- [WORK TO BE COMPLETED]: Gather all lines in the entries below that include the word "coloneqq".

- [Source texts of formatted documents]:
______________________________

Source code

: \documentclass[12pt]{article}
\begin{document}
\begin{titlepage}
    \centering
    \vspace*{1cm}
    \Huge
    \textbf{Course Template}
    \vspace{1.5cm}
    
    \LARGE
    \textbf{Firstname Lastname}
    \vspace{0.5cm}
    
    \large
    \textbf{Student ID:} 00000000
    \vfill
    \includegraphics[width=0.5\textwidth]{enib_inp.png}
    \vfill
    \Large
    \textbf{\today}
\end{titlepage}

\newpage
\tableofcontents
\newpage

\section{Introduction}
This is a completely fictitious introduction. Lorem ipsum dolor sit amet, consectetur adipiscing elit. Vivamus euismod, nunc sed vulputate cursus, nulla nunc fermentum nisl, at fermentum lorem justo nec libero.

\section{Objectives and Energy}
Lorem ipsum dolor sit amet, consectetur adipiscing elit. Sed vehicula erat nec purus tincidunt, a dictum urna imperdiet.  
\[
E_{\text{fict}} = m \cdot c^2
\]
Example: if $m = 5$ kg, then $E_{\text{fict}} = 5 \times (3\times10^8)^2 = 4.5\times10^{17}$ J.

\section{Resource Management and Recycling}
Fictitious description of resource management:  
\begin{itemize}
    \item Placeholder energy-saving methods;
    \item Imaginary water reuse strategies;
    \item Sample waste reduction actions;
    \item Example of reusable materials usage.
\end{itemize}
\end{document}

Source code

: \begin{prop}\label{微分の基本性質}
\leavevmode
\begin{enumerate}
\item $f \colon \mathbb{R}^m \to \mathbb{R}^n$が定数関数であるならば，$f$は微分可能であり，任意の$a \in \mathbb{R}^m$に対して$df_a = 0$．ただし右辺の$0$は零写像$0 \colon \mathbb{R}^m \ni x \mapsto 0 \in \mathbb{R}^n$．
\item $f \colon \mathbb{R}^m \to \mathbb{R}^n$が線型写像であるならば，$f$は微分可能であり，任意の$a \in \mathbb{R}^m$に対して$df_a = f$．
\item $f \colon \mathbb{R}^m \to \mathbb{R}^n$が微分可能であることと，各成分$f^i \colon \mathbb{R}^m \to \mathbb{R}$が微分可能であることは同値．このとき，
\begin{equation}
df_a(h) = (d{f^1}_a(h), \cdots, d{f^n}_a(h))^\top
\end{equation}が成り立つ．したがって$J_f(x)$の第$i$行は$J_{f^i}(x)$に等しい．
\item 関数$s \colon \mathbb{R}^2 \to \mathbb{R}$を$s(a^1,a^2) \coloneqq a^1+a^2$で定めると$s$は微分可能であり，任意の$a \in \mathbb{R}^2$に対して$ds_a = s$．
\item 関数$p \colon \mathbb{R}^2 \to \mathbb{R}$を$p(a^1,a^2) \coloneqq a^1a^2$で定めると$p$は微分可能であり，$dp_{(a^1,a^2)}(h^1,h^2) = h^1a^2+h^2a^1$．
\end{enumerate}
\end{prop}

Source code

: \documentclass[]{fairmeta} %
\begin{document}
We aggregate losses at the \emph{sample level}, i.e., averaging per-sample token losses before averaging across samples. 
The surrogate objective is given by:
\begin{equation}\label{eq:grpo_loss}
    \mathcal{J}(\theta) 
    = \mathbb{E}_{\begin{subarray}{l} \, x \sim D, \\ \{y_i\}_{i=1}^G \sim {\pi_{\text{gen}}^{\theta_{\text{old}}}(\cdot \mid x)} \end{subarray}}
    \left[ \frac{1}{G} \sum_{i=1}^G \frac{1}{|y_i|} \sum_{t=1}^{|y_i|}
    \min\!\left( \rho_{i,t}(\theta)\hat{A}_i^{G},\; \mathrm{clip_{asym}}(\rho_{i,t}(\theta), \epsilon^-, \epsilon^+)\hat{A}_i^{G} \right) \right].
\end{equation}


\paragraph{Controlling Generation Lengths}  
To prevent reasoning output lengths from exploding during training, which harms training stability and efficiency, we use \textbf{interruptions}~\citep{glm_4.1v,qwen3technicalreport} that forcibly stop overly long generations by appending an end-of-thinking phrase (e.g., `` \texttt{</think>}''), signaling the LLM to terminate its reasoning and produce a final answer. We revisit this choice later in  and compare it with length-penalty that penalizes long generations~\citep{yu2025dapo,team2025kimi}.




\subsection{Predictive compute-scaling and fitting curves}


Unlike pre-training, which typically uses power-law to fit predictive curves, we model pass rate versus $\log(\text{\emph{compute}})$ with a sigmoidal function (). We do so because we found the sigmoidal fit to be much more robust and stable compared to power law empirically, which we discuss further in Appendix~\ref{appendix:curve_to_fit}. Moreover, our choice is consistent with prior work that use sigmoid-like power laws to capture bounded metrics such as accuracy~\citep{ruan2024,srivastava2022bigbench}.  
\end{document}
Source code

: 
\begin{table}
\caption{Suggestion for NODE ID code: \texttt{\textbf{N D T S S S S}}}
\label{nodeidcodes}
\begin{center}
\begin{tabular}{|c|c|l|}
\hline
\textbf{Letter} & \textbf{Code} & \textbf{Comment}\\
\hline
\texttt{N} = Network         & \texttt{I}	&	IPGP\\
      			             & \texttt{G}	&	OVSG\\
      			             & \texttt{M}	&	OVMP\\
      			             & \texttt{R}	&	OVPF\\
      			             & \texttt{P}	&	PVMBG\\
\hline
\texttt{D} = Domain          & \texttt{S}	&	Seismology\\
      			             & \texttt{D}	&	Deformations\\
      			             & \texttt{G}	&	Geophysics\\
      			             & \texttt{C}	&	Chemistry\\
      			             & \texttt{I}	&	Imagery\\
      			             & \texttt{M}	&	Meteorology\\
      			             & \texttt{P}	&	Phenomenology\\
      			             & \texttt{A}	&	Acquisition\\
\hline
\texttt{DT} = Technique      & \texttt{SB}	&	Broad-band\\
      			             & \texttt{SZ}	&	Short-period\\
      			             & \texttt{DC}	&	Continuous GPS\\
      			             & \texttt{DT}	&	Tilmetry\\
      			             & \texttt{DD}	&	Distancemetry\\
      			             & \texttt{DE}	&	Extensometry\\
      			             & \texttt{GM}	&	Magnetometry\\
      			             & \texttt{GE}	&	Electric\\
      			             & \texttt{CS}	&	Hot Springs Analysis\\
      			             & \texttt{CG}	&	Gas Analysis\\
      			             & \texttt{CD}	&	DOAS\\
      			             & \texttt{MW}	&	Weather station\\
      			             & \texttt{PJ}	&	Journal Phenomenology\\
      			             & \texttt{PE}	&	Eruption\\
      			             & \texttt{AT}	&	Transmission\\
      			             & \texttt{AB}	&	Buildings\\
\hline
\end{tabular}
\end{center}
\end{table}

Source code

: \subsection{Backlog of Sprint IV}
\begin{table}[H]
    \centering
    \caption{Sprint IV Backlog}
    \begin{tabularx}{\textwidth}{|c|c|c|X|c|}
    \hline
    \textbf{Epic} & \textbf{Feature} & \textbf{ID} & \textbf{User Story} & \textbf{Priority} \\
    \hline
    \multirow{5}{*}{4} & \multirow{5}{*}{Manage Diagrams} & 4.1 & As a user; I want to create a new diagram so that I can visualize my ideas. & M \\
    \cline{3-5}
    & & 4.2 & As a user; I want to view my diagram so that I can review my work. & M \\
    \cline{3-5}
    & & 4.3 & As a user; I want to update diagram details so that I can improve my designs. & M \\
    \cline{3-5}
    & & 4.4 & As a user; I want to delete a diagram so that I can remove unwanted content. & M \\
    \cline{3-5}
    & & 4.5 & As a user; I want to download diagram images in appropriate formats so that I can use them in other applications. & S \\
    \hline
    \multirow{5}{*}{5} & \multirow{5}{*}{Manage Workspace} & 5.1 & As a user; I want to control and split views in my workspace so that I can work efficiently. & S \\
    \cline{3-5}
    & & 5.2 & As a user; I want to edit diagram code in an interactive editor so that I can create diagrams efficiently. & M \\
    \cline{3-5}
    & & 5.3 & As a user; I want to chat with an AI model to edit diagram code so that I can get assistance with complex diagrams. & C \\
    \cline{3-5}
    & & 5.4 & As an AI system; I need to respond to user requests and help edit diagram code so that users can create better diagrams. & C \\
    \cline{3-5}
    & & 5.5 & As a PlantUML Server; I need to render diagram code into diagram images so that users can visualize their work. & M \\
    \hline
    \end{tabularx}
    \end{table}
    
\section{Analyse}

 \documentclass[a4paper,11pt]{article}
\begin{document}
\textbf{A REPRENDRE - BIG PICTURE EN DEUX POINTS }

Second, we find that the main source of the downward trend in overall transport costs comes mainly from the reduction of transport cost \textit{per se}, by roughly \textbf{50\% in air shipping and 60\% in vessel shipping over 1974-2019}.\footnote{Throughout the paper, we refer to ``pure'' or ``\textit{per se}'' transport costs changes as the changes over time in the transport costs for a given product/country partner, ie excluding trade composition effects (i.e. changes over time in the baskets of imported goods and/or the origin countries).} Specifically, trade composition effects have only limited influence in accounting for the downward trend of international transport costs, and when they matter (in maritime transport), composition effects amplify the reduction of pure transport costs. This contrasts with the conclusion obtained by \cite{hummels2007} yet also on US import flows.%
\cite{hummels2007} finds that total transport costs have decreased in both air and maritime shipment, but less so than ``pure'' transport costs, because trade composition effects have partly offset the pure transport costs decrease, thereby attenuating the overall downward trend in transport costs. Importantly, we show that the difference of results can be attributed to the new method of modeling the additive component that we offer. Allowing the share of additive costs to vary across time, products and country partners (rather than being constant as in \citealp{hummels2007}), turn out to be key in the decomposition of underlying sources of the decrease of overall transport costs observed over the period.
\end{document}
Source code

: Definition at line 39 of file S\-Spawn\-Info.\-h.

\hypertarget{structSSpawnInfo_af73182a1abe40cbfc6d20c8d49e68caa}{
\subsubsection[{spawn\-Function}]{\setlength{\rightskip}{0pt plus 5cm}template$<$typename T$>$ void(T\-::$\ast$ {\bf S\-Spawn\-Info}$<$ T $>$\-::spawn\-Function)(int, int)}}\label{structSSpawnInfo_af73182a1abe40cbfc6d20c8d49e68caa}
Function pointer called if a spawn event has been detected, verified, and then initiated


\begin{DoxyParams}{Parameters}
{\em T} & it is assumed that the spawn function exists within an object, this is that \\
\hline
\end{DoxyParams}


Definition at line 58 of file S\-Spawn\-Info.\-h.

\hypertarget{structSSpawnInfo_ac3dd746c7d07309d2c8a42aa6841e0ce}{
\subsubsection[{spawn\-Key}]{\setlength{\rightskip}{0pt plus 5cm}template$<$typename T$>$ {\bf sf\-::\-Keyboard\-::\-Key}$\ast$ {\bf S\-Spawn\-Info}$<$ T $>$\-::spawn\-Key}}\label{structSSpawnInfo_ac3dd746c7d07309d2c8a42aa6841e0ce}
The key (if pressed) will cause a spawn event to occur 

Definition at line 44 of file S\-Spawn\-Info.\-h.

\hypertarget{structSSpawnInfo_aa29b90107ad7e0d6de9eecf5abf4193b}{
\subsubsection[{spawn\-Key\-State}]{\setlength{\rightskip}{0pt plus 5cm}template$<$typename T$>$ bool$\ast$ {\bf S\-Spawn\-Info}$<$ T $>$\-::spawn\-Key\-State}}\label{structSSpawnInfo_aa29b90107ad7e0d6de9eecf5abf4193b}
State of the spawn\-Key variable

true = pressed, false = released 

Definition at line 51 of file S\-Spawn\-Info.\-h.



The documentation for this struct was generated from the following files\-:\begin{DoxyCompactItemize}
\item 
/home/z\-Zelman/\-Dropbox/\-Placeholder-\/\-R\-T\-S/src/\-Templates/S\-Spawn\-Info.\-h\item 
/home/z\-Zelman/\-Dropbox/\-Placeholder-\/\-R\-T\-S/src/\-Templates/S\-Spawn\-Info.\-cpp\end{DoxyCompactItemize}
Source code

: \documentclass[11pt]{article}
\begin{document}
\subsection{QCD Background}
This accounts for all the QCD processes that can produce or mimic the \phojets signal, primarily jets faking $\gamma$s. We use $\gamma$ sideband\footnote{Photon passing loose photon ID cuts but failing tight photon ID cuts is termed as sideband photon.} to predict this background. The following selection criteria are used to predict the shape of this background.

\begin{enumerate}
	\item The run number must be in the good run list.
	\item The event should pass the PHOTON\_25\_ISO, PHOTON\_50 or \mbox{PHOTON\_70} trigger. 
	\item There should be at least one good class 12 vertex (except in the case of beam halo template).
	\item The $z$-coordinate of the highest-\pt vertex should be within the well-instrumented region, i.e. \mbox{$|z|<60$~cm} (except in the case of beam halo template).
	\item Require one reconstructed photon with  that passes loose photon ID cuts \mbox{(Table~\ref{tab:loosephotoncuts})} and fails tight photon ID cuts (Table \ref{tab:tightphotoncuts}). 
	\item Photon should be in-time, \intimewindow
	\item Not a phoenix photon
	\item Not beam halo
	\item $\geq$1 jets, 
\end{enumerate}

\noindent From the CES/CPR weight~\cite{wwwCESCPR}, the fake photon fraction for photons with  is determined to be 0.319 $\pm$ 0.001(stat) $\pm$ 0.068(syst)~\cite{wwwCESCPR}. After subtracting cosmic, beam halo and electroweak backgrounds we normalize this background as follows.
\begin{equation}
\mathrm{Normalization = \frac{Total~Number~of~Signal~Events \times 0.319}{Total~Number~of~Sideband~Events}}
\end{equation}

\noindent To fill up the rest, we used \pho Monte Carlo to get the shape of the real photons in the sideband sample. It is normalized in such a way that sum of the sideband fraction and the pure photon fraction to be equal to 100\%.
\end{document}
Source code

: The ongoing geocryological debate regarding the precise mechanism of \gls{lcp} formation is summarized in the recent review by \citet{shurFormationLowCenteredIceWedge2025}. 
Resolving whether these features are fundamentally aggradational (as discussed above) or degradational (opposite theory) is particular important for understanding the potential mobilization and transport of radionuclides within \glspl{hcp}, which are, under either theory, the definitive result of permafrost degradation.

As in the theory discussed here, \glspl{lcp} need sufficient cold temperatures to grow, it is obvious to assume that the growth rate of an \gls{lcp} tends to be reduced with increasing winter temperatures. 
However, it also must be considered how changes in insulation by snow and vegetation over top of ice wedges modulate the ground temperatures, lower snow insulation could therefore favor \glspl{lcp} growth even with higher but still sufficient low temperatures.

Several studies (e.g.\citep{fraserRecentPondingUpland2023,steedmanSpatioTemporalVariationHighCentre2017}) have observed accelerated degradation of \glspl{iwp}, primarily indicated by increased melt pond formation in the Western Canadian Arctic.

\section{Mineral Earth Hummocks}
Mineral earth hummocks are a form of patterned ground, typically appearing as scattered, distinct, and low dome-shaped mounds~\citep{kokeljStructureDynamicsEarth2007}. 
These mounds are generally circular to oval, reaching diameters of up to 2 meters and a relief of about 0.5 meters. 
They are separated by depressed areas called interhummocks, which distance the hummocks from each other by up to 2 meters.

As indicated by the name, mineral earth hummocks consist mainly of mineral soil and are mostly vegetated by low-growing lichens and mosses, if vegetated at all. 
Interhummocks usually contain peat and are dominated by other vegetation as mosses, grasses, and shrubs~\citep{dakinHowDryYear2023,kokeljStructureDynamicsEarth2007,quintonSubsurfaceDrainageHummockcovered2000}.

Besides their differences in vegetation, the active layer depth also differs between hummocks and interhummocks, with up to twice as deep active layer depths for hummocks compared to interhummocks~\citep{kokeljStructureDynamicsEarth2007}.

______________________________

- [SOLUTION TO THIS EXERCISE]:
\item 関数$s \colon \mathbb{R}^2 \to \mathbb{R}$を$s(a^1,a^2) \coloneqq a^1+a^2$で定めると$s$は微分可能であり，任意の$a \in \mathbb{R}^2$に対して$ds_a = s$．
\item 関数$p \colon \mathbb{R}^2 \to \mathbb{R}$を$p(a^1,a^2) \coloneqq a^1a^2$で定めると$p$は微分可能であり，$dp_{(a^1,a^2)}(h^1,h^2) = h^1a^2+h^2a^1$．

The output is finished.